### DATA FOR THIS EXERCISE
====

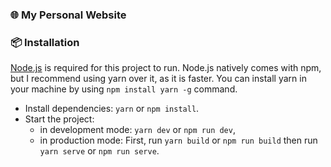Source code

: ### 🌐 My Personal Website

[//]: # (![Website Preview]&#40;public/preview.png&#41;)

### 📦️ Installation

[Node.js](https://nodejs.org/en/download) is required for this project to run. Node.js natively comes with npm, but I recommend using yarn over it, as it is faster. You can install yarn in your machine by using `npm install yarn -g` command.

- Install dependencies: `yarn` or `npm install`.
- Start the project:
  - in development mode: `yarn dev` or `npm run dev`,
  - in production mode: First, run `yarn build` or `npm run build` then run `yarn serve` or `npm run serve`.

[//]: # (### 🙏 Thanks)

[//]: # ()
[//]: # (To [EGGSY]&#40;https://github.com/eggsy&#41;, [Ali Furkan]&#40;https://github.com/ali-furkan&#41;, [Arda]&#40;https://github.com/ardasoyturk&#41;, [Barış]&#40;https://github.com/barbarbar338&#41;, [Florian Lefebvre]&#40;https://github.com/florian-lefebvre&#41; and [Harsh Singh]&#40;https://github.com/harshhhdev&#41;. I got inspired a lot by them, even used some of their amazing code. Make sure to check their profiles and websites 😉)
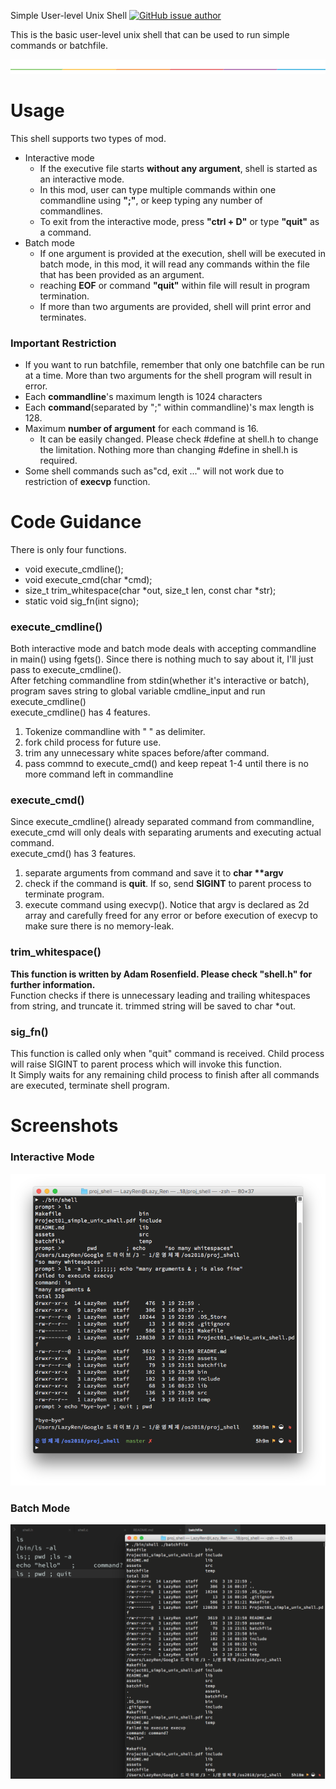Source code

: Simple User-level Unix Shell
[![GitHub issue author](https://img.shields.io/badge/author-Dae%20In%20Lee-blue.svg)](https://hconnect.hanyang.ac.kr/2014004893)

This is the basic user-level unix shell that can be used to run simple commands or batchfile.

![SPLIT](./assets/split.png)
# Usage

This shell supports two types of mod.
- Interactive mode
	- If the executive file starts **without any argument**, shell is started as an interactive mode.
	- In this mod, user can type multiple commands within one commandline using **";"**, or keep typing any number of commandlines.
	- To exit from the interactive mode, press **"ctrl + D"** or type **"quit"** as a command.
- Batch mode
	- If one argument is provided at the execution, shell will be executed in batch mode, in this mod, it will read any commands within the file that has been provided as an argument.
	- reaching **EOF** or command **"quit"** within file will result in program termination.
	- If more than two arguments are provided, shell will print error and terminates.

### Important Restriction

- If you want to run batchfile, remember that only one batchfile can be run at a time. More than two arguments for the shell program will result in error.
- Each **commandline**'s maximum length is 1024 characters 
- Each **command**(separated by ";" within commandline)'s max length is 128.
- Maximum **number of argument** for each command is 16. 
	- It can be easily changed. Please check #define at shell.h to change the limitation. Nothing more than changing #define in shell.h is required.
- Some shell commands such as"cd, exit ..." will not work due to restriction of **execvp** function.


# Code Guidance

There is only four functions.

- void execute_cmdline();
- void execute_cmd(char *cmd);
- size_t trim_whitespace(char *out, size_t len, const char *str);
- static void sig_fn(int signo);

### execute_cmdline()

Both interactive mode and batch mode deals with accepting commandline in main() using fgets(). Since there is nothing much to say about it, I'll just pass to execute_cmdline().<br/>
After fetching commandline from stdin(whether it's interactive or batch), program saves string to global variable cmdline_input and run execute_cmdline()<br/>
execute_cmdline() has 4 features.
1. Tokenize commandline with " " as delimiter.
2. fork child process for future use.
3. trim any unnecessary white spaces before/after command.
4. pass commnd to execute_cmd() and keep repeat 1-4 until there is no more command left in commandline

### execute_cmd()

Since execute_cmdline() already separated command from commandline, execute_cmd will only deals with separating aruments and executing actual command.<br/>
execute_cmd() has 3 features.
1. separate arguments from command and save it to **char \*\*argv**
2. check if the command is **quit**. If so, send **SIGINT** to parent process to terminate program.
3. execute command using execvp().
Notice that argv is declared as 2d array and carefully freed for any error or before execution of execvp to make sure there is no memory-leak.

### trim_whitespace()

**This function is written by Adam Rosenfield. Please check "shell.h" for further information.**<br/>
Function checks if there is unnecessary leading and trailing whitespaces from string, and truncate it. trimmed string will be saved to char *out.

### sig_fn()

This function is called only when "quit" command is received. Child process will raise SIGINT to parent process which will invoke this function.<br/>
It Simply waits for any remaining child process to finish after all commands are executed, terminate shell program.

# Screenshots

### Interactive Mode
![INTERACTIVE](./assets/interactive.png)

### Batch Mode
![BATCH](./assets/batch.png)













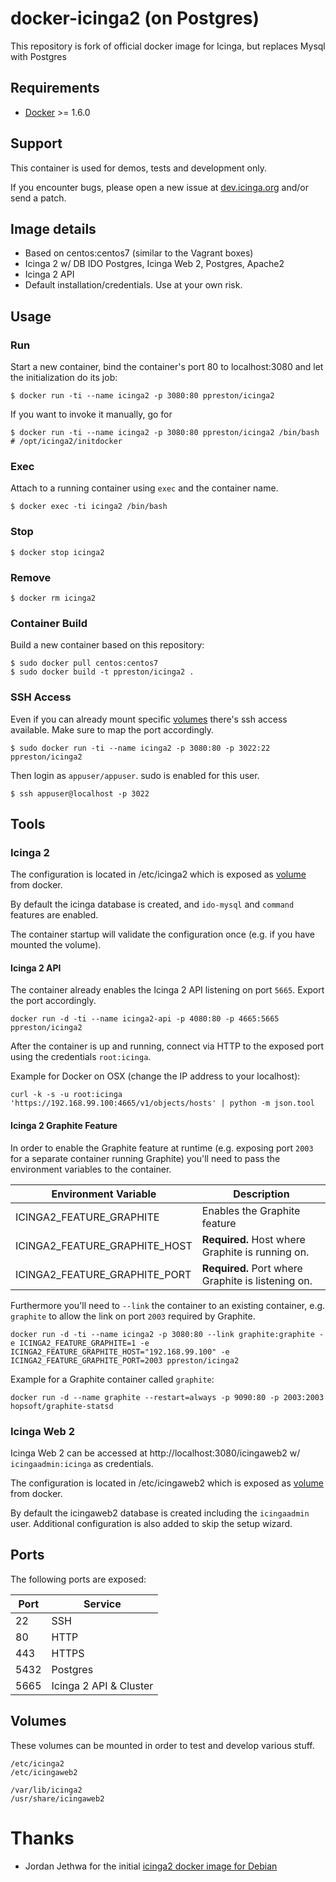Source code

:# docker-icinga2 (on Postgres)

This repository is fork of official docker image for Icinga, but replaces Mysql with Postgres

## Requirements

* [Docker](https://www.docker.com/whatisdocker/) >= 1.6.0

## Support

This container is used for demos, tests and development only.

If you encounter bugs, please open a new issue at [dev.icinga.org](https://dev.icinga.org/projects/icinga-tools)
and/or send a patch.

## Image details

* Based on centos:centos7 (similar to the Vagrant boxes)
* Icinga 2 w/ DB IDO Postgres, Icinga Web 2, Postgres, Apache2
* Icinga 2 API
* Default installation/credentials. Use at your own risk.

## Usage

### Run

Start a new container, bind the container's port 80 to localhost:3080
and let the initialization do its job:

    $ docker run -ti --name icinga2 -p 3080:80 ppreston/icinga2

If you want to invoke it manually, go for

    $ docker run -ti --name icinga2 -p 3080:80 ppreston/icinga2 /bin/bash
    # /opt/icinga2/initdocker

### Exec

Attach to a running container using `exec` and the container name.

    $ docker exec -ti icinga2 /bin/bash

### Stop

    $ docker stop icinga2

### Remove

    $ docker rm icinga2

### Container Build

Build a new container based on this repository:

    $ sudo docker pull centos:centos7
    $ sudo docker build -t ppreston/icinga2 .

### SSH Access

Even if you can already mount specific [volumes](#volumes) there's ssh access
available. Make sure to map the port accordingly.

    $ sudo docker run -ti --name icinga2 -p 3080:80 -p 3022:22 ppreston/icinga2

Then login as `appuser/appuser`. sudo is enabled for this user.

    $ ssh appuser@localhost -p 3022

## Tools

### Icinga 2

The configuration is located in /etc/icinga2 which is exposed as [volume](#volumes) from
docker.

By default the icinga database is created, and `ido-mysql` and `command` features
are enabled.

The container startup will validate the configuration once (e.g. if you have mounted
the volume).

#### Icinga 2 API

The container already enables the Icinga 2 API listening on port `5665`. Export the
port accordingly.

    docker run -d -ti --name icinga2-api -p 4080:80 -p 4665:5665 ppreston/icinga2

After the container is up and running, connect via HTTP to the exposed port using
the credentials `root:icinga`.

Example for Docker on OSX (change the IP address to your localhost):

    curl -k -s -u root:icinga 'https://192.168.99.100:4665/v1/objects/hosts' | python -m json.tool


#### Icinga 2 Graphite Feature

In order to enable the Graphite feature at runtime (e.g. exposing port `2003` for a separate container
running Graphite) you'll need to pass the environment variables to the container.

  Environment Variable             | Description
  ---------------------------------|----------------------------------------------------
  ICINGA2\_FEATURE\_GRAPHITE       | Enables the Graphite feature
  ICINGA2\_FEATURE\_GRAPHITE\_HOST | **Required.** Host where Graphite is running on.
  ICINGA2\_FEATURE\_GRAPHITE\_PORT | **Required.** Port where Graphite is listening on.

Furthermore you'll need to `--link` the container to an existing container, e.g. `graphite` to allow
the link on port `2003` required by Graphite.

    docker run -d -ti --name icinga2 -p 3080:80 --link graphite:graphite -e ICINGA2_FEATURE_GRAPHITE=1 -e ICINGA2_FEATURE_GRAPHITE_HOST="192.168.99.100" -e ICINGA2_FEATURE_GRAPHITE_PORT=2003 ppreston/icinga2

Example for a Graphite container called `graphite`:

    docker run -d --name graphite --restart=always -p 9090:80 -p 2003:2003 hopsoft/graphite-statsd

### Icinga Web 2

Icinga Web 2 can be accessed at http://localhost:3080/icingaweb2 w/ `icingaadmin:icinga` as credentials.

The configuration is located in /etc/icingaweb2 which is exposed as [volume](#volumes) from
docker.

By default the icingaweb2 database is created including the `icingaadmin` user. Additional
configuration is also added to skip the setup wizard.

## Ports

The following ports are exposed:

  Port     | Service
  ---------|---------
  22       | SSH
  80       | HTTP
  443      | HTTPS
  5432     | Postgres
  5665     | Icinga 2 API & Cluster

## Volumes

These volumes can be mounted in order to test and develop various stuff.

    /etc/icinga2
    /etc/icingaweb2

    /var/lib/icinga2
    /usr/share/icingaweb2

# Thanks

* Jordan Jethwa for the initial [icinga2 docker image for Debian](https://github.com/jjethwa/icinga2)

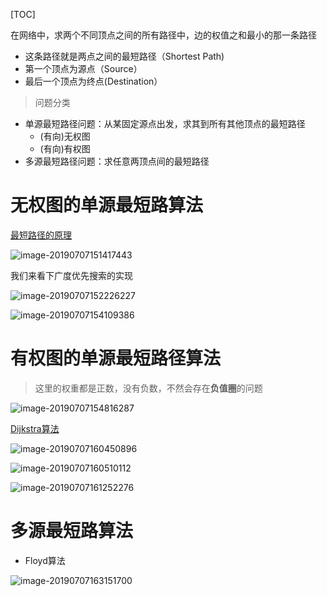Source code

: [TOC]

在网络中，求两个不同顶点之间的所有路径中，边的权值之和最小的那一条路径

* 这条路径就是两点之间的最短路径（Shortest Path)
* 第一个顶点为源点（Source）
* 最后一个顶点为终点(Destination）



> 问题分类

* 单源最短路径问题：从某固定源点出发，求其到所有其他顶点的最短路径
  * (有向)无权图
  * (有向)有权图
* 多源最短路径问题：求任意两顶点间的最短路径



# 无权图的单源最短路算法

[最短路径的原理](https://github.com/chenyansong1/note/blob/master/math/discrete_math/tree_最短道路树.md)

![image-20190707151417443](/Users/chenyansong/Documents/note/images/data_structure/image-20190707151417443.png)

我们来看下广度优先搜索的实现

![image-20190707152226227](/Users/chenyansong/Documents/note/images/data_structure/image-20190707152226227.png)



![image-20190707154109386](/Users/chenyansong/Documents/note/images/data_structure/image-20190707154109386.png)



# 有权图的单源最短路径算法

> 这里的权重都是正数，没有负数，不然会存在**负值圈**的问题

![image-20190707154816287](/Users/chenyansong/Documents/note/images/data_structure/image-20190707154816287.png)



[Dijkstra算法](https://github.com/chenyansong1/note/blob/master/math/discrete_math/tree_最短道路树.md)

![image-20190707160450896](/Users/chenyansong/Documents/note/images/data_structure/image-20190707160450896.png)

![image-20190707160510112](/Users/chenyansong/Documents/note/images/data_structure/image-20190707160510112.png)

![image-20190707161252276](/Users/chenyansong/Documents/note/images/data_structure/image-20190707161252276.png)



# 多源最短路算法

* Floyd算法

![image-20190707163151700](/Users/chenyansong/Documents/note/images/data_structure/image-20190707163151700.png)



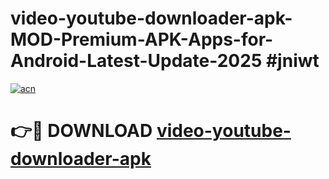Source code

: # video-youtube-downloader-apk-MOD-Premium-APK-Apps-for-Android-Latest-Update-2025 #jniwt

[![acn](https://github.com/user-attachments/assets/0f9c940e-d8b0-45ae-aac7-cd30a18b3e1c)](https://app.mediaupload.pro?title=video-youtube-downloader-apk&ref=03M)

# 👉🔴 DOWNLOAD [video-youtube-downloader-apk](https://app.mediaupload.pro?title=video-youtube-downloader-apk&ref=03M)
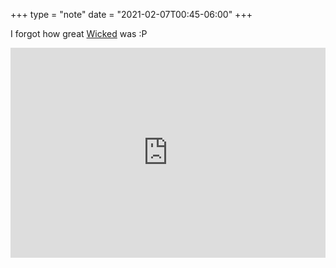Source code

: +++
type = "note"
date = "2021-02-07T00:45-06:00"
+++

I forgot how great [Wicked](https://album.link/i/1440802426) was :P

<div style="max-width:100%;"><div style="position:relative;padding-bottom:calc(56.25% + 52px);height: 0;"><iframe style="position:absolute;top:0;left:0;" width="100%" height="100%" src="https://embed.song.link/?url=https%3A%2F%2Falbum.link%2Fi%2F1440802426&theme=dark" frameborder="0" allowfullscreen sandbox="allow-same-origin allow-scripts allow-presentation allow-popups allow-popups-to-escape-sandbox"></iframe></div></div>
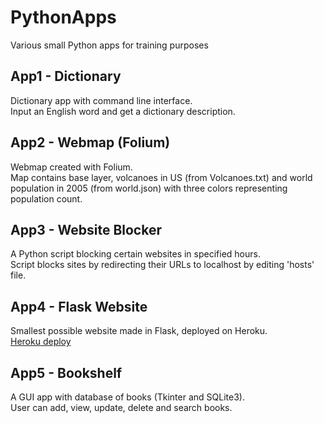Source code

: # PythonApps

Various small Python apps for training purposes

## App1 - Dictionary

Dictionary app with command line interface.<br>
Input an English word and get a dictionary description.

## App2 - Webmap (Folium)

Webmap created with Folium.<br>
Map contains base layer, volcanoes in US (from Volcanoes.txt) 
and world population in 2005 (from world.json) with three colors
representing population count.

## App3 - Website Blocker

A Python script blocking certain websites in specified hours.<br>
Script blocks sites by redirecting their URLs to localhost by editing 'hosts' file.

## App4 - Flask Website

Smallest possible website made in Flask, deployed on Heroku.<br>
[Heroku deploy](https://morning-harbor-41773.herokuapp.com/)

## App5 - Bookshelf

A GUI app with database of books (Tkinter and SQLite3).<br>
User can add, view, update, delete and search books.
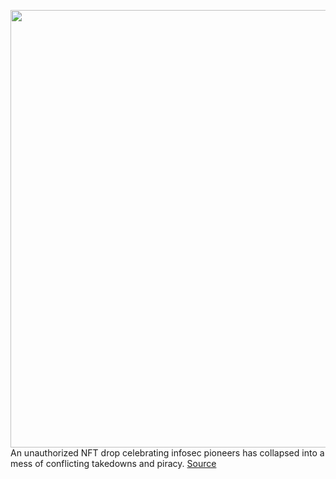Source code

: <img src='https://cdn.vox-cdn.com/thumbor/G3MKezaC85aVwjZlODWFNcf_vnM=/0x0:2040x1360/1200x800/filters:focal(857x517:1183x843)/cdn.vox-cdn.com/uploads/chorus_image/image/70321295/acastro_210319_1777_nft_0001.0.jpg' width='700px' /><br/>
An unauthorized NFT drop celebrating infosec pioneers has collapsed into a mess of conflicting takedowns and piracy.
<a href='https://www.theverge.com/2021/12/27/22855644/cipher-punk-nft-drop-jillian-york-opensea-tokens'> Source <a/>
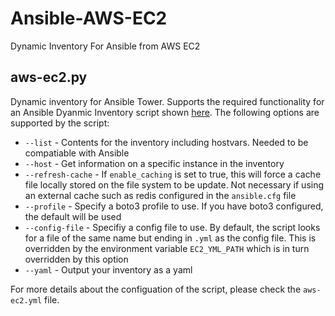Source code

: # Ansible-AWS-EC2
Dynamic Inventory For Ansible from AWS EC2

## aws-ec2.py
Dynamic inventory for Ansible Tower. Supports the required functionality for an Ansible Dyanmic Inventory script shown [here][1]. The following options are supported by the script:

* `--list` - Contents for the inventory including hostvars. Needed to be compatiable with Ansible
* `--host` - Get information on a specific instance in the inventory
* `--refresh-cache` - If `enable_caching` is set to true, this will force a cache file locally stored on the file system to be update. Not necessary if using an external cache such as redis configured in the `ansible.cfg` file
* `--profile` - Specify a boto3 profile to use. If you have boto3 configured, the default will be used
* `--config-file` - Specifiy a config file to use. By default, the script looks for a file of the same name but ending in `.yml` as the config file. This is overridden by the environment variable `EC2_YML_PATH` which is in turn overridden by this option
* `--yaml` - Output your inventory as a yaml

For more details about the configuation of the script, please check the `aws-ec2.yml` file.


[1]: https://docs.ansible.com/ansible/latest/dev_guide/developing_inventory.html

====

### EXERCISE INSTRUCTIONS
Search the listing for the string "note". Copy each line where it is found.

### PROBLEM SOLUTION
[最短路径的原理](https://github.com/chenyansong1/note/blob/master/math/discrete_math/tree_最短道路树.md)
![image-20190707151417443](/Users/chenyansong/Documents/note/images/data_structure/image-20190707151417443.png)
![image-20190707152226227](/Users/chenyansong/Documents/note/images/data_structure/image-20190707152226227.png)
![image-20190707154109386](/Users/chenyansong/Documents/note/images/data_structure/image-20190707154109386.png)
![image-20190707154816287](/Users/chenyansong/Documents/note/images/data_structure/image-20190707154816287.png)
[Dijkstra算法](https://github.com/chenyansong1/note/blob/master/math/discrete_math/tree_最短道路树.md)
![image-20190707160450896](/Users/chenyansong/Documents/note/images/data_structure/image-20190707160450896.png)
![image-20190707160510112](/Users/chenyansong/Documents/note/images/data_structure/image-20190707160510112.png)
![image-20190707161252276](/Users/chenyansong/Documents/note/images/data_structure/image-20190707161252276.png)
![image-20190707163151700](/Users/chenyansong/Documents/note/images/data_structure/image-20190707163151700.png)
type = "note"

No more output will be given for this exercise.